Edge AI’s memory vs. TOPS balancing act

Edge AI tech has been around for years by now but is fast growing. Among a series of much larger players,  Hailo is pitching itself as providing unmatched competitively-priced Edge AI processors that lower energy needs and costs.

Of course, the central advantage of any Edge AI architecture is advertised as the ability to reduce costs and energy consumption, but Avi Baum, CTO at Hailo and company marketing officials note its devices are used by hundreds of companies globally and have been for five years, including with its Hailo 8 processor.  The privately-held Hailo is based in Tel Aviv.

Baum  posted a recent blog “TOPS Matter, But They’re Not Enough” and described in an interview with Fierce that many customers shop for edge AI processors that boast a high TOPS (tera operations per second).  But relying on TOPS exclusively can be misleading, he said.
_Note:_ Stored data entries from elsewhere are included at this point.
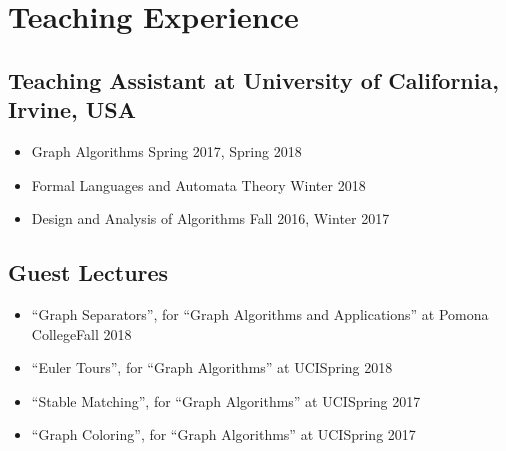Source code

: \documentclass[letterpaper,10pt,oneside]{article}
\begin{document}
\section*{Teaching Experience}
\subsection*{Teaching Assistant at University of California, Irvine, USA}
\begin{itemize}
    \item Graph Algorithms \hfill Spring 2017, Spring 2018
    \item Formal Languages and Automata Theory \hfill Winter 2018
    \item Design and Analysis of Algorithms \hfill Fall 2016, Winter 2017
\end{itemize}
\subsection*{Guest Lectures}
\begin{itemize}
	\item ``Graph Separators'', for ``Graph Algorithms and Applications'' at Pomona College\hfill Fall 2018
	\item ``Euler Tours'', for ``Graph Algorithms'' at UCI\hfill Spring 2018
	\item ``Stable Matching'', for ``Graph Algorithms'' at UCI\hfill Spring 2017
	\item ``Graph Coloring'',  for ``Graph Algorithms'' at UCI\hfill Spring 2017
\end{itemize}
\end{document}
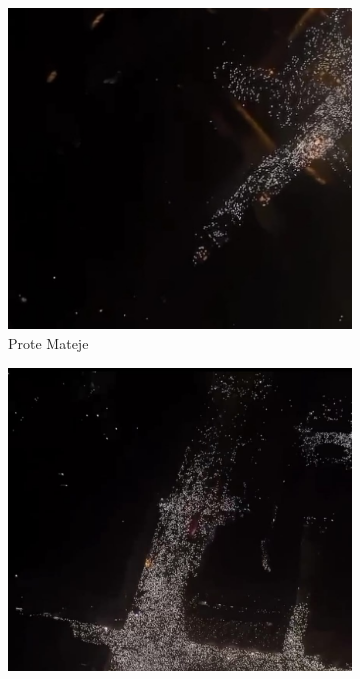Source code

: \documentclass[a4paper,12pt]{article}
\begin{document}
\begin{figure}[H]
	\centering
  
	\begin{subfigure}[b]{0.3\textwidth}
	  \centering
	  \includegraphics[width=\textwidth]{../images/prote-mateje.jpeg}
	  \caption{Prote Mateje}
	  \label{fig:prote-mateje}
	\end{subfigure}
	\hfill
	\begin{subfigure}[b]{0.3\textwidth}
	  \centering
	  \includegraphics[width=\textwidth]{../images/nemanjina.jpeg}

\end{subfigure}
\end{figure}
\end{document}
What matters, in simple terms, is parameter count, and processors with on-chip memory can handle the load of perceptive and enhancive AI models without relying on off-chip memory.  Generative AI models have billions of parameters, so off-chip memory like DRAM becomes essential. 

 

For any AI application to run efficiently, the balance between TOPS and memory becomes workload specific. High-resolution video analytics workloads require higher computer power to handle large input  frames and high frame rates but require moderate memory bandwidth to process those frames.

However natural language processing puts far greater demands on memory than on compute.  When an input is mostly text or audio, the inference rate is at human interaction speed, memory bandwidth is the limiting factor. but when video is involved, there’s a balance between TOPS and memory bandwidth, Baum said.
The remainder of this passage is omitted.